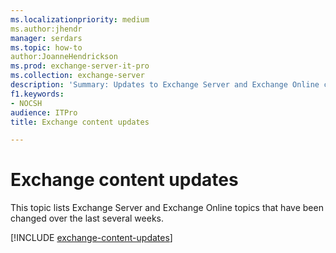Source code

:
 ```yaml
---
ms.localizationpriority: medium
ms.author:jhendr
manager: serdars
ms.topic: how-to
author:JoanneHendrickson
ms.prod: exchange-server-it-pro
ms.collection: exchange-server
description: 'Summary: Updates to Exchange Server and Exchange Online content.'
f1.keywords:
- NOCSH
audience: ITPro
title: Exchange content updates

---
```


# Exchange content updates

This topic lists Exchange Server and Exchange Online topics that have been changed over the last several weeks.

[!INCLUDE [exchange-content-updates](../hub/includes/exchange-content-updates.md)]
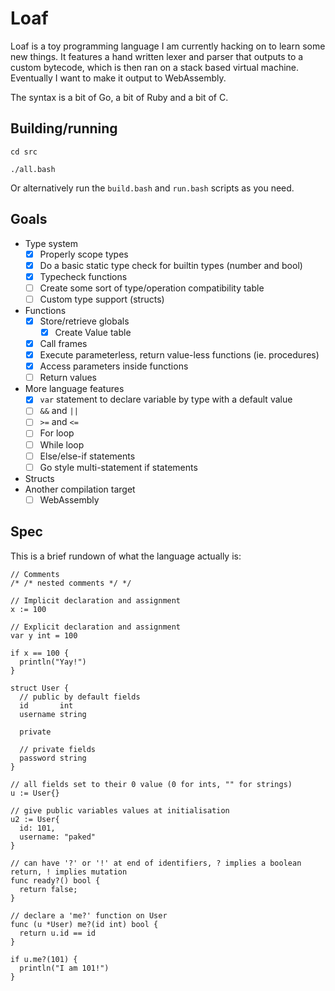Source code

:# Loaf

Loaf is a toy programming language I am currently hacking on to learn some new things. It features a hand written lexer and parser that outputs to a custom bytecode, which is then ran on a stack based virtual machine. Eventually I want to make it output to WebAssembly.

The syntax is a bit of Go, a bit of Ruby and a bit of C.

## Building/running

```
cd src

./all.bash
```

Or alternatively run the `build.bash` and `run.bash` scripts as you need.

## Goals

- Type system
  - [x] Properly scope types
  - [x] Do a basic static type check for builtin types (number and bool)
  - [x] Typecheck functions
  - [ ] Create some sort of type/operation compatibility table
  - [ ] Custom type support (structs)
- Functions
  - [x] Store/retrieve globals
    - [x] Create Value table
  - [x] Call frames
  - [x] Execute parameterless, return value-less functions (ie. procedures)
  - [x] Access parameters inside functions
  - [ ] Return values
- More language features
  - [x] `var` statement to declare variable by type with a default value
  - [ ] `&&` and `||`
  - [ ] `>=` and `<=`
  - [ ] For loop
  - [ ] While loop
  - [ ] Else/else-if statements
  - [ ] Go style multi-statement if statements
- Structs
- Another compilation target
  - [ ] WebAssembly

## Spec

This is a brief rundown of what the language actually is:

```
// Comments
/* /* nested comments */ */

// Implicit declaration and assignment
x := 100

// Explicit declaration and assignment
var y int = 100

if x == 100 {
  println("Yay!")
}

struct User {
  // public by default fields
  id       int
  username string

  private

  // private fields
  password string
}

// all fields set to their 0 value (0 for ints, "" for strings)
u := User{}

// give public variables values at initialisation
u2 := User{
  id: 101,
  username: "paked"
}

// can have '?' or '!' at end of identifiers, ? implies a boolean return, ! implies mutation
func ready?() bool {
  return false;
}

// declare a 'me?' function on User
func (u *User) me?(id int) bool {
  return u.id == id
}

if u.me?(101) {
  println("I am 101!")
}
```
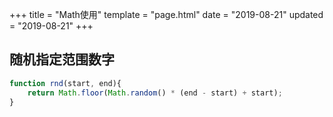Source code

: +++
title = "Math使用"
template = "page.html"
date = "2019-08-21"
updated = "2019-08-21"
+++




## 随机指定范围数字

```js
function rnd(start, end){
    return Math.floor(Math.random() * (end - start) + start);
}
```

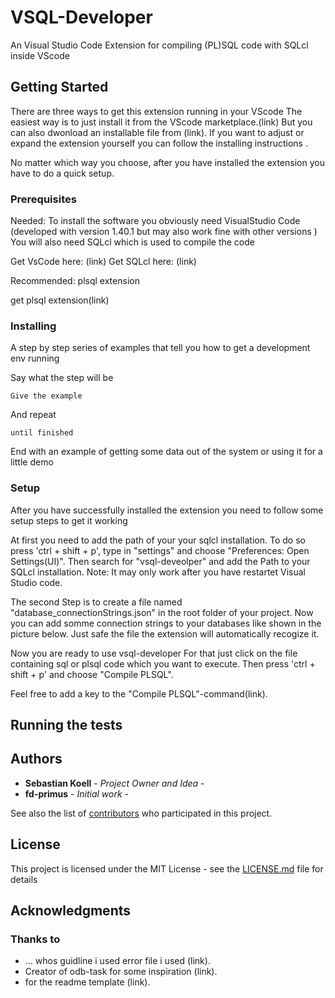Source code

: # VSQL-Developer
An Visual Studio Code Extension for compiling (PL)SQL code with SQLcl inside VScode

## Getting Started
There are three ways to get this extension running in your VScode
The easiest way is to just install it from the VScode marketplace.(link)
But you can also dwonload an installable file from (link).
If you want to adjust or expand the extension yourself you can follow the installing instructions .

No matter which way you choose, after you have installed the extension you have to do a quick setup.

### Prerequisites

Needed:
To install the software you obviously need VisualStudio Code (developed with version 1.40.1 but may also work fine with other versions )
You will also need SQLcl which is used to compile the code

Get VsCode here: (link)
Get SQLcl here: (link)

Recommended:
plsql extension

get plsql extension(link)

### Installing

A step by step series of examples that tell you how to get a development env running

Say what the step will be

```
Give the example
```

And repeat

```
until finished
```

End with an example of getting some data out of the system or using it for a little demo

### Setup
After you have successfully installed the extension you need to follow some setup steps to get it working

At first you need to add the path of your your sqlcl installation.
To do so press 'ctrl + shift + p', type in "settings" and choose "Preferences: Open Settings(UI)".
Then search for "vsql-deveolper" and add the Path to your SQLcl installation.
Note: It may only work after you have restartet Visual Studio code.

The second Step is to create a file named "database_connectionStrings.json" in the root folder of your project.
Now you can add somme connection strings to your databases like shown in the picture below.
Just safe the file the extension will automatically recogize it.

Now you are ready to use vsql-developer
For that just click on the file containing sql or plsql code which you want to execute.
Then press 'ctrl + shift + p' and choose "Compile PLSQL".

Feel free to add a key to the "Compile PLSQL"-command(link).

## Running the tests



## Authors

* **Sebastian Koell** - *Project Owner and Idea* -
* **fd-primus** - *Initial work* - 


See also the list of [contributors](https://github.com/your/project/contributors) who participated in this project.

## License

This project is licensed under the MIT License - see the [LICENSE.md](LICENSE.md) file for details

## Acknowledgments
### Thanks to
*  ... whos guidline i used error file i used (link).
*  Creator of odb-task for some inspiration (link).
* for the readme template (link).
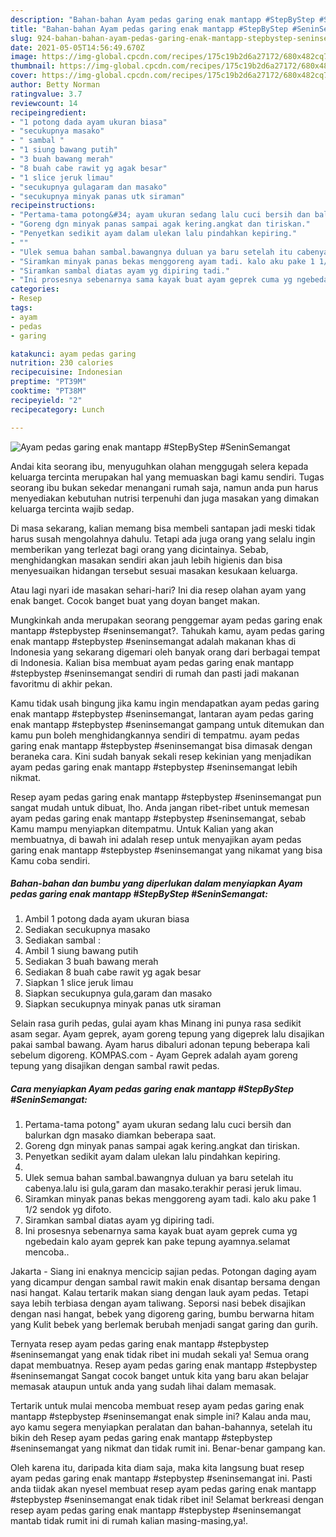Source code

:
 ```yaml
---
description: "Bahan-bahan Ayam pedas garing enak mantapp #StepByStep #SeninSemangat yang nikmat Untuk Jualan"
title: "Bahan-bahan Ayam pedas garing enak mantapp #StepByStep #SeninSemangat yang nikmat Untuk Jualan"
slug: 924-bahan-bahan-ayam-pedas-garing-enak-mantapp-stepbystep-seninsemangat-yang-nikmat-untuk-jualan
date: 2021-05-05T14:56:49.670Z
image: https://img-global.cpcdn.com/recipes/175c19b2d6a27172/680x482cq70/ayam-pedas-garing-enak-mantapp-stepbystep-seninsemangat-foto-resep-utama.jpg
thumbnail: https://img-global.cpcdn.com/recipes/175c19b2d6a27172/680x482cq70/ayam-pedas-garing-enak-mantapp-stepbystep-seninsemangat-foto-resep-utama.jpg
cover: https://img-global.cpcdn.com/recipes/175c19b2d6a27172/680x482cq70/ayam-pedas-garing-enak-mantapp-stepbystep-seninsemangat-foto-resep-utama.jpg
author: Betty Norman
ratingvalue: 3.7
reviewcount: 14
recipeingredient:
- "1 potong dada ayam ukuran biasa"
- "secukupnya masako"
- " sambal "
- "1 siung bawang putih"
- "3 buah bawang merah"
- "8 buah cabe rawit yg agak besar"
- "1 slice jeruk limau"
- "secukupnya gulagaram dan masako"
- "secukupnya minyak panas utk siraman"
recipeinstructions:
- "Pertama-tama potong&#34; ayam ukuran sedang lalu cuci bersih dan balurkan dgn masako diamkan beberapa saat."
- "Goreng dgn minyak panas sampai agak kering.angkat dan tiriskan."
- "Penyetkan sedikit ayam dalam ulekan lalu pindahkan kepiring."
- ""
- "Ulek semua bahan sambal.bawangnya duluan ya baru setelah itu cabenya.lalu isi gula,garam dan masako.terakhir perasi jeruk limau."
- "Siramkan minyak panas bekas menggoreng ayam tadi. kalo aku pake 1 1/2 sendok yg difoto."
- "Siramkan sambal diatas ayam yg dipiring tadi."
- "Ini prosesnya sebenarnya sama kayak buat ayam geprek cuma yg ngebedain kalo ayam geprek kan pake tepung ayamnya.selamat mencoba.."
categories:
- Resep
tags:
- ayam
- pedas
- garing

katakunci: ayam pedas garing 
nutrition: 230 calories
recipecuisine: Indonesian
preptime: "PT39M"
cooktime: "PT38M"
recipeyield: "2"
recipecategory: Lunch

---
```



![Ayam pedas garing enak mantapp #StepByStep #SeninSemangat](https://img-global.cpcdn.com/recipes/175c19b2d6a27172/680x482cq70/ayam-pedas-garing-enak-mantapp-stepbystep-seninsemangat-foto-resep-utama.jpg)

Andai kita seorang ibu, menyuguhkan olahan menggugah selera kepada keluarga tercinta merupakan hal yang memuaskan bagi kamu sendiri. Tugas seorang ibu bukan sekedar menangani rumah saja, namun anda pun harus menyediakan kebutuhan nutrisi terpenuhi dan juga masakan yang dimakan keluarga tercinta wajib sedap.

Di masa  sekarang, kalian memang bisa membeli santapan jadi meski tidak harus susah mengolahnya dahulu. Tetapi ada juga orang yang selalu ingin memberikan yang terlezat bagi orang yang dicintainya. Sebab, menghidangkan masakan sendiri akan jauh lebih higienis dan bisa menyesuaikan hidangan tersebut sesuai masakan kesukaan keluarga. 

Atau lagi nyari ide masakan sehari-hari? Ini dia resep olahan ayam yang enak banget. Cocok banget buat yang doyan banget makan.

Mungkinkah anda merupakan seorang penggemar ayam pedas garing enak mantapp #stepbystep #seninsemangat?. Tahukah kamu, ayam pedas garing enak mantapp #stepbystep #seninsemangat adalah makanan khas di Indonesia yang sekarang digemari oleh banyak orang dari berbagai tempat di Indonesia. Kalian bisa membuat ayam pedas garing enak mantapp #stepbystep #seninsemangat sendiri di rumah dan pasti jadi makanan favoritmu di akhir pekan.

Kamu tidak usah bingung jika kamu ingin mendapatkan ayam pedas garing enak mantapp #stepbystep #seninsemangat, lantaran ayam pedas garing enak mantapp #stepbystep #seninsemangat gampang untuk ditemukan dan kamu pun boleh menghidangkannya sendiri di tempatmu. ayam pedas garing enak mantapp #stepbystep #seninsemangat bisa dimasak dengan beraneka cara. Kini sudah banyak sekali resep kekinian yang menjadikan ayam pedas garing enak mantapp #stepbystep #seninsemangat lebih nikmat.

Resep ayam pedas garing enak mantapp #stepbystep #seninsemangat pun sangat mudah untuk dibuat, lho. Anda jangan ribet-ribet untuk memesan ayam pedas garing enak mantapp #stepbystep #seninsemangat, sebab Kamu mampu menyiapkan ditempatmu. Untuk Kalian yang akan membuatnya, di bawah ini adalah resep untuk menyajikan ayam pedas garing enak mantapp #stepbystep #seninsemangat yang nikamat yang bisa Kamu coba sendiri.

<!--inarticleads1-->

##### Bahan-bahan dan bumbu yang diperlukan dalam menyiapkan Ayam pedas garing enak mantapp #StepByStep #SeninSemangat:

1. Ambil 1 potong dada ayam ukuran biasa
1. Sediakan secukupnya masako
1. Sediakan  sambal :
1. Ambil 1 siung bawang putih
1. Sediakan 3 buah bawang merah
1. Sediakan 8 buah cabe rawit yg agak besar
1. Siapkan 1 slice jeruk limau
1. Siapkan secukupnya gula,garam dan masako
1. Siapkan secukupnya minyak panas utk siraman


Selain rasa gurih pedas, gulai ayam khas Minang ini punya rasa sedikit asam segar. Ayam geprek, ayam goreng tepung yang digeprek lalu disajikan pakai sambal bawang. Ayam harus dibaluri adonan tepung beberapa kali sebelum digoreng. KOMPAS.com - Ayam Geprek adalah ayam goreng tepung yang disajikan dengan sambal rawit pedas. 

<!--inarticleads2-->

##### Cara menyiapkan Ayam pedas garing enak mantapp #StepByStep #SeninSemangat:

1. Pertama-tama potong&#34; ayam ukuran sedang lalu cuci bersih dan balurkan dgn masako diamkan beberapa saat.
1. Goreng dgn minyak panas sampai agak kering.angkat dan tiriskan.
1. Penyetkan sedikit ayam dalam ulekan lalu pindahkan kepiring.
1. 
1. Ulek semua bahan sambal.bawangnya duluan ya baru setelah itu cabenya.lalu isi gula,garam dan masako.terakhir perasi jeruk limau.
1. Siramkan minyak panas bekas menggoreng ayam tadi. kalo aku pake 1 1/2 sendok yg difoto.
1. Siramkan sambal diatas ayam yg dipiring tadi.
1. Ini prosesnya sebenarnya sama kayak buat ayam geprek cuma yg ngebedain kalo ayam geprek kan pake tepung ayamnya.selamat mencoba..


Jakarta - Siang ini enaknya mencicip sajian pedas. Potongan daging ayam yang dicampur dengan sambal rawit makin enak disantap bersama dengan nasi hangat. Kalau tertarik makan siang dengan lauk ayam pedas. Tetapi saya lebih terbiasa dengan ayam taliwang. Seporsi nasi bebek disajikan dengan nasi hangat, bebek yang digoreng garing, bumbu berwarna hitam yang Kulit bebek yang berlemak berubah menjadi sangat garing dan gurih. 

Ternyata resep ayam pedas garing enak mantapp #stepbystep #seninsemangat yang enak tidak ribet ini mudah sekali ya! Semua orang dapat membuatnya. Resep ayam pedas garing enak mantapp #stepbystep #seninsemangat Sangat cocok banget untuk kita yang baru akan belajar memasak ataupun untuk anda yang sudah lihai dalam memasak.

Tertarik untuk mulai mencoba membuat resep ayam pedas garing enak mantapp #stepbystep #seninsemangat enak simple ini? Kalau anda mau, ayo kamu segera menyiapkan peralatan dan bahan-bahannya, setelah itu bikin deh Resep ayam pedas garing enak mantapp #stepbystep #seninsemangat yang nikmat dan tidak rumit ini. Benar-benar gampang kan. 

Oleh karena itu, daripada kita diam saja, maka kita langsung buat resep ayam pedas garing enak mantapp #stepbystep #seninsemangat ini. Pasti anda tiidak akan nyesel membuat resep ayam pedas garing enak mantapp #stepbystep #seninsemangat enak tidak ribet ini! Selamat berkreasi dengan resep ayam pedas garing enak mantapp #stepbystep #seninsemangat mantab tidak rumit ini di rumah kalian masing-masing,ya!.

────────────────────────────────────────

_Aim of the task_. In the entries above, find each line with the word "public" and show it.

_Exercise output_.
  // public by default fields
// give public variables values at initialisation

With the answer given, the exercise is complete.